Biasanya korban bullying tersebut memiliki tingkatan sosial menengah kebawah
karena korban tersebut menggambarkan sebagai seseorang yang bodoh, gagal dan tidak
menarik, disitulah munculnya pemikiran yang akan ditakutkan terjadinyanya dampak lain
seperti melakukan bunuh diri.
Adapun Undang-Undang yang mengatur diantaranya UU perlindungan anak, UU
No.39 Tahun 1999 tentang Hak Asasi Manusia dan UU SPPA. Walaupun adanya
Undang-Undang yang sudah mengatur, kejadian bulli membuli masih terjadi.

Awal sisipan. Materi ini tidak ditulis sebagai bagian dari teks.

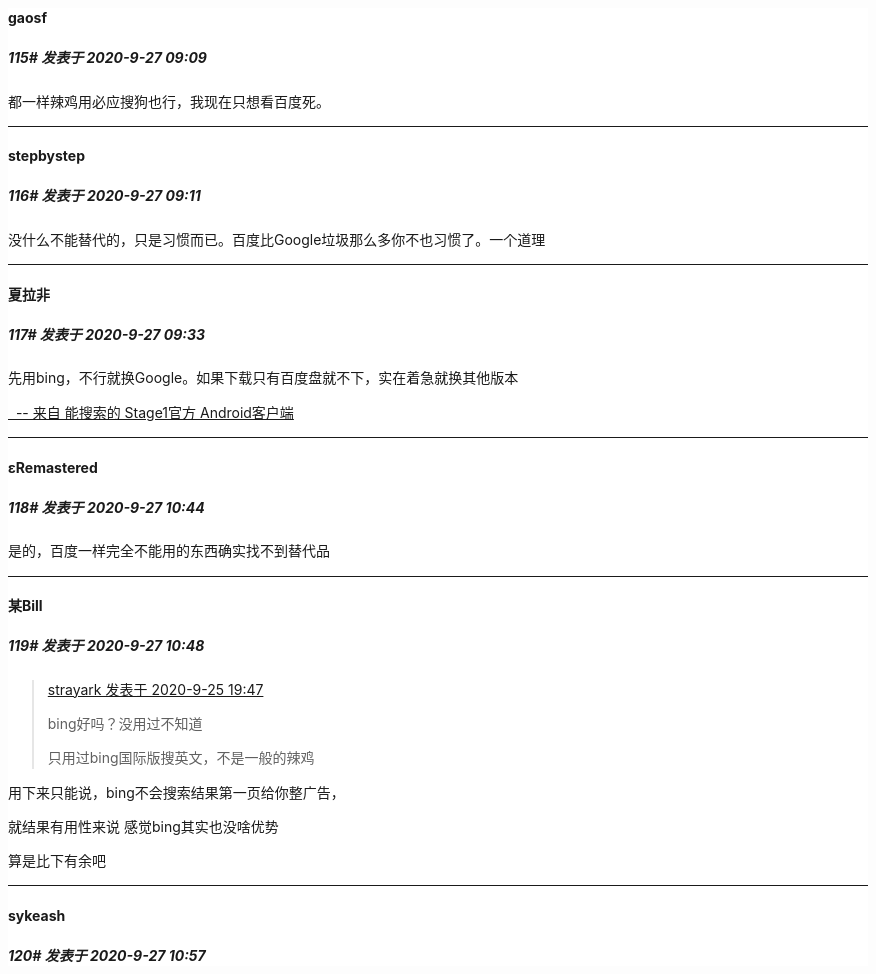 ####  gaosf  
##### 115#       发表于 2020-9-27 09:09


都一样辣鸡用必应搜狗也行，我现在只想看百度死。


-----

####  stepbystep  
##### 116#       发表于 2020-9-27 09:11


没什么不能替代的，只是习惯而已。百度比Google垃圾那么多你不也习惯了。一个道理


-----

####  夏拉非  
##### 117#       发表于 2020-9-27 09:33


先用bing，不行就换Google。如果下载只有百度盘就不下，实在着急就换其他版本

[  -- 来自 能搜索的 Stage1官方 Android客户端](https://www.coolapk.com/apk/140634)


-----

####  εRemastered  
##### 118#       发表于 2020-9-27 10:44


是的，百度一样完全不能用的东西确实找不到替代品


-----

####  某Bill  
##### 119#       发表于 2020-9-27 10:48


<blockquote><a href="httphttps://bbs.saraba1st.com/2b/forum.php?mod=redirect&amp;goto=findpost&amp;pid=48853536&amp;ptid=1961882" target="_blank">strayark 发表于 2020-9-25 19:47</a>

bing好吗？没用过不知道

只用过bing国际版搜英文，不是一般的辣鸡</blockquote>
用下来只能说，bing不会搜索结果第一页给你整广告，

就结果有用性来说 感觉bing其实也没啥优势

算是比下有余吧


-----

####  sykeash  
##### 120#       发表于 2020-9-27 10:57
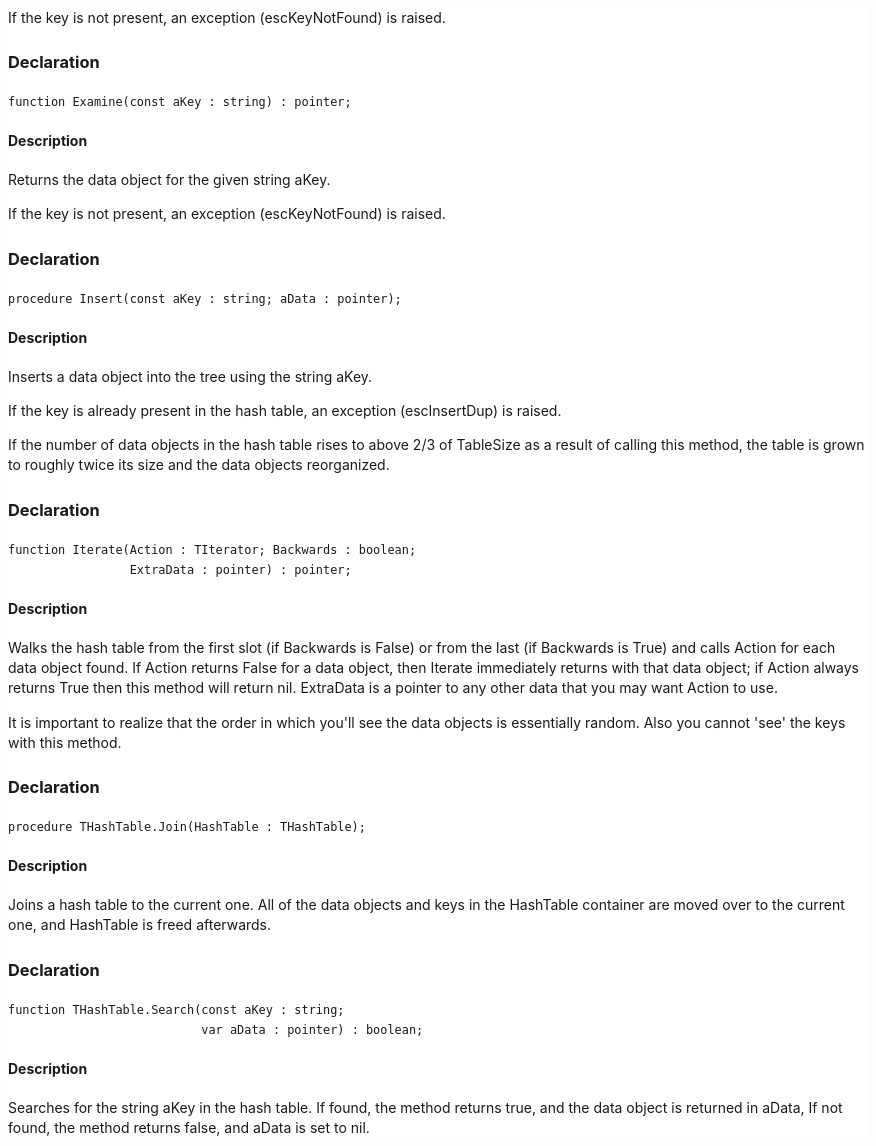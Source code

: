   If the key is not present, an exception (escKeyNotFound) is raised.

### Declaration
    function Examine(const aKey : string) : pointer;
#### Description
  Returns the data object for the given string aKey. 

  If the key is not present, an exception (escKeyNotFound) is raised.

### Declaration
    procedure Insert(const aKey : string; aData : pointer);
#### Description
  Inserts a data object into the tree using the string aKey.

  If the key is already present in the hash table, an exception
  (escInsertDup) is raised.

  If the number of data objects in the hash table rises to above 2/3
  of TableSize as a result of calling this method, the table is grown
  to roughly twice its size and the data objects reorganized.

### Declaration
    function Iterate(Action : TIterator; Backwards : boolean;
                     ExtraData : pointer) : pointer;
#### Description
  Walks the hash table from the first slot (if Backwards is False) or
  from the last (if Backwards is True) and calls Action for each data
  object found.  If Action returns False for a data object, then
  Iterate immediately returns with that data object; if Action always
  returns True then this method will return nil.  ExtraData is a
  pointer to any other data that you may want Action to use.

  It is important to realize that the order in which you'll see the
  data objects is essentially random. Also you cannot 'see' the keys
  with this method.

### Declaration
    procedure THashTable.Join(HashTable : THashTable);
#### Description
  Joins a hash table to the current one. All of the data objects and
  keys in the HashTable container are moved over to the current one,
  and HashTable is freed afterwards.

### Declaration
    function THashTable.Search(const aKey : string; 
                               var aData : pointer) : boolean;
#### Description
  Searches for the string aKey in the hash table. If found, the method
  returns true, and the data object is returned in aData, If not
  found, the method returns false, and aData is set to nil.
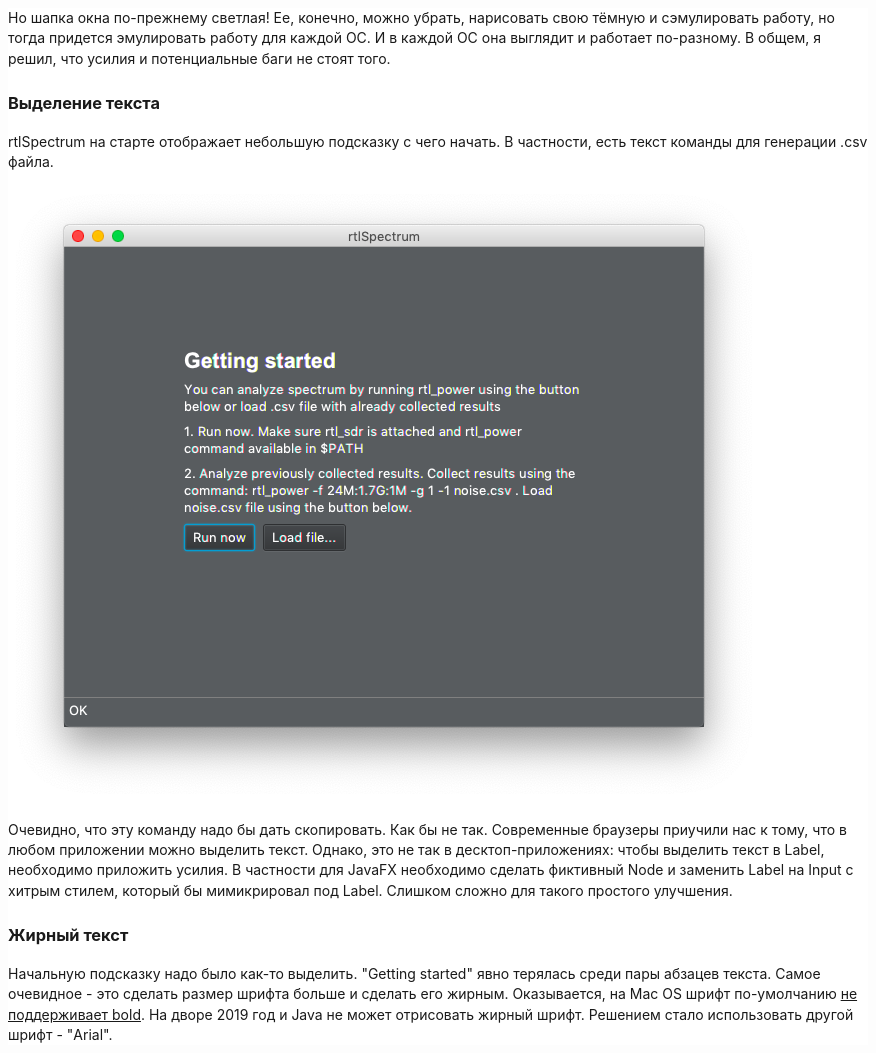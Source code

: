 Но шапка окна по-прежнему светлая! Ее, конечно, можно убрать, нарисовать свою тёмную и сэмулировать работу, но тогда придется эмулировать работу для каждой ОС. И в каждой ОС она выглядит и работает по-разному. В общем, я решил, что усилия и потенциальные баги не стоят того.

### Выделение текста

rtlSpectrum на старте отображает небольшую подсказку с чего начать. В частности, есть текст команды для генерации .csv файла. 

![](/img/javafx-in-2019/selectText.png)

Очевидно, что эту команду надо бы дать скопировать. Как бы не так. Современные браузеры приучили нас к тому, что в любом приложении можно выделить текст. Однако, это не так в десктоп-приложениях: чтобы выделить текст в Label, необходимо приложить усилия. В частности для JavaFX необходимо сделать фиктивный Node и заменить Label на Input с хитрым стилем, который бы мимикрировал под Label. Слишком сложно для такого простого улучшения.

### Жирный текст

Начальную подсказку надо было как-то выделить. "Getting started" явно терялась среди пары абзацев текста. Самое очевидное - это сделать размер шрифта больше и сделать его жирным. Оказывается, на Mac OS шрифт по-умолчанию [не поддерживает bold](https://bugs.openjdk.java.net/browse/JDK-8176835). На дворе 2019 год и Java не может отрисовать жирный шрифт. Решением стало использовать другой шрифт - "Arial".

Selain UU
tersebut ada juga dalam Pasal 1 angka 1 UU Perlindungan Anak adalah seseorang yang
belum mencakup usia 18 tahun, termasuk juga anak yang ada didalam kandungan.
Selanjutnya Pasal 1 angka 4 UU SPPA " merupakan anak yang menjadi korban tindak
pidana disebutkan anak korban yang belum berusia 18 tahun yang mana mengalami
penderitaan fisik, mental atau kerugian ekonomi yang disebabkan oleh tindak pidana".
Terkait dengan perlindungan anak yang menjadi korban bullying, terdapat
Undang-Undang Perlindungan Anak yaitu Pasal 54 Jo Pasal 9 ayat (1a) bahwa " Anak
didalam dan dilingkungan satuan pendidikan wajib mendapatkan perlindungan dari
tindakan kekerasan secara fisik, psikis, kejahatan seksual dan kejahatan lainya yang mana
dilakukan oleh pendidik atau tenaga pendidikan juga sesama peserta didik ataupun pihak
lainnya".
Untuk solusi dalam penyelesaian terhadap bullying yakni penegak hukum serta
perlindungan hukum terhadap anak harus dilaksanakan secara lebih cermat dan bijaksana
dan berhati-hati untuk kepentingan anak dikemudian hari.